> **Extracted data**

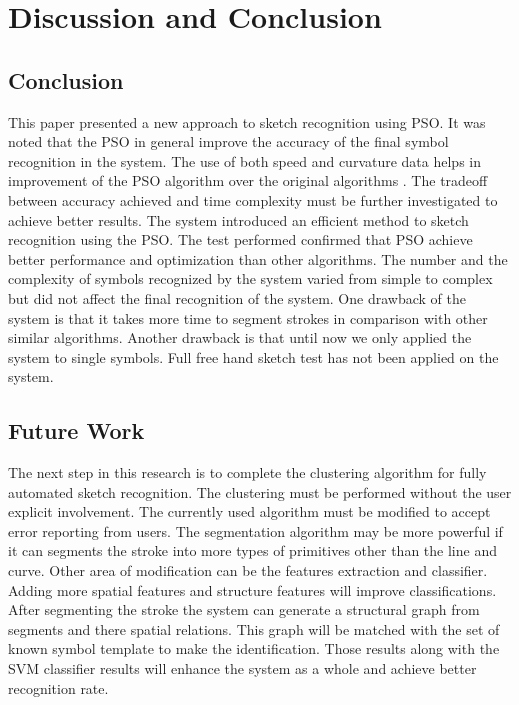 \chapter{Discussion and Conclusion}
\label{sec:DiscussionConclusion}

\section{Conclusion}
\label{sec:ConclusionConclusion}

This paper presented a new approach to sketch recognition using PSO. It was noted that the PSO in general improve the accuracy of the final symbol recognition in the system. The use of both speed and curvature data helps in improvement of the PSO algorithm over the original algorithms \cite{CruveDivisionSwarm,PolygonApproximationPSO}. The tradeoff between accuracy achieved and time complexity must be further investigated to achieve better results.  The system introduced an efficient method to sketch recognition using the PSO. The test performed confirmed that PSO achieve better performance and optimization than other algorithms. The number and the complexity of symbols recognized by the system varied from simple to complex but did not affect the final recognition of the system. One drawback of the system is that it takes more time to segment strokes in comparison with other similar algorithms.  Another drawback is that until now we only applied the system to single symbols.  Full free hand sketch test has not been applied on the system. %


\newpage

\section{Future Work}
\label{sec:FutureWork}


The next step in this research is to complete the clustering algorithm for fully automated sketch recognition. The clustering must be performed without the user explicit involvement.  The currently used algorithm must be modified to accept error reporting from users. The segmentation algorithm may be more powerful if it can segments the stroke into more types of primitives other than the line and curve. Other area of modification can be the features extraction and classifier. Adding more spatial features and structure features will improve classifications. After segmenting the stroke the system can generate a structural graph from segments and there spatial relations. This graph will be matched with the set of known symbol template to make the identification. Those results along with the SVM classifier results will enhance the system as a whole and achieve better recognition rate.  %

==

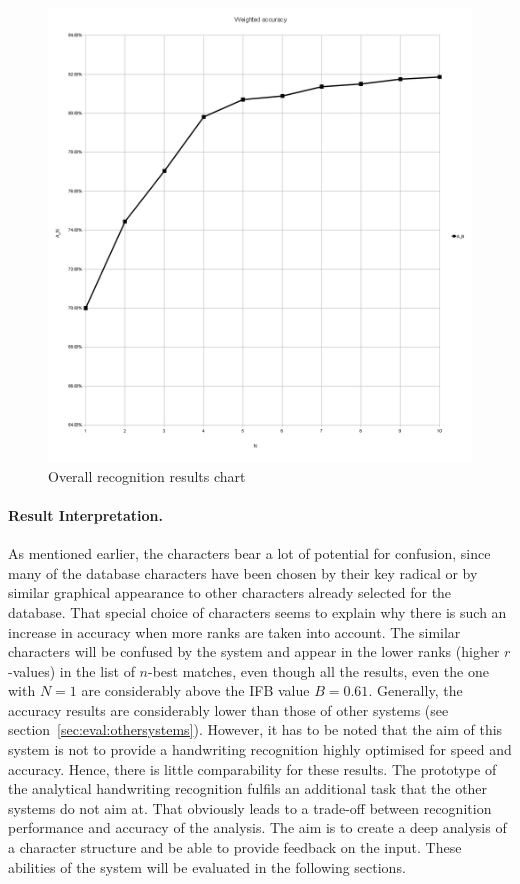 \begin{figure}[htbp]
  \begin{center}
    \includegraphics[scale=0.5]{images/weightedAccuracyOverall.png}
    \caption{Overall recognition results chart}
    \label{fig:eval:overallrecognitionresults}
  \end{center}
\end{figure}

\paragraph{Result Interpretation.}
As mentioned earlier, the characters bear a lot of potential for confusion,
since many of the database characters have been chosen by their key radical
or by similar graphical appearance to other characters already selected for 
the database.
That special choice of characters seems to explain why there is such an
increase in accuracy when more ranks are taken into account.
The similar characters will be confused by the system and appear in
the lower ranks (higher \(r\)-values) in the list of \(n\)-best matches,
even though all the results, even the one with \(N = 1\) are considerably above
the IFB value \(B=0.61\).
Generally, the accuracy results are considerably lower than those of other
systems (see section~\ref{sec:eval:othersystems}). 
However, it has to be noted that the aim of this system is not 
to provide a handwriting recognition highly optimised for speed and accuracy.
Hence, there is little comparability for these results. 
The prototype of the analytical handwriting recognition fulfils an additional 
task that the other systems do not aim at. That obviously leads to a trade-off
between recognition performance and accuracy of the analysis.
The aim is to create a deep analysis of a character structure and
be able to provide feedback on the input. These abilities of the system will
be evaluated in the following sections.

> **Exercise**
The lines above from the one with "However, it has" through the one with "be evaluated in the following sections." are to be duplicated exactly, ends included, with nothing added.

> **Written solution**
However, it has to be noted that the aim of this system is not 
to provide a handwriting recognition highly optimised for speed and accuracy.
Hence, there is little comparability for these results. 
The prototype of the analytical handwriting recognition fulfils an additional 
task that the other systems do not aim at. That obviously leads to a trade-off
between recognition performance and accuracy of the analysis.
The aim is to create a deep analysis of a character structure and
be able to provide feedback on the input. These abilities of the system will
be evaluated in the following sections.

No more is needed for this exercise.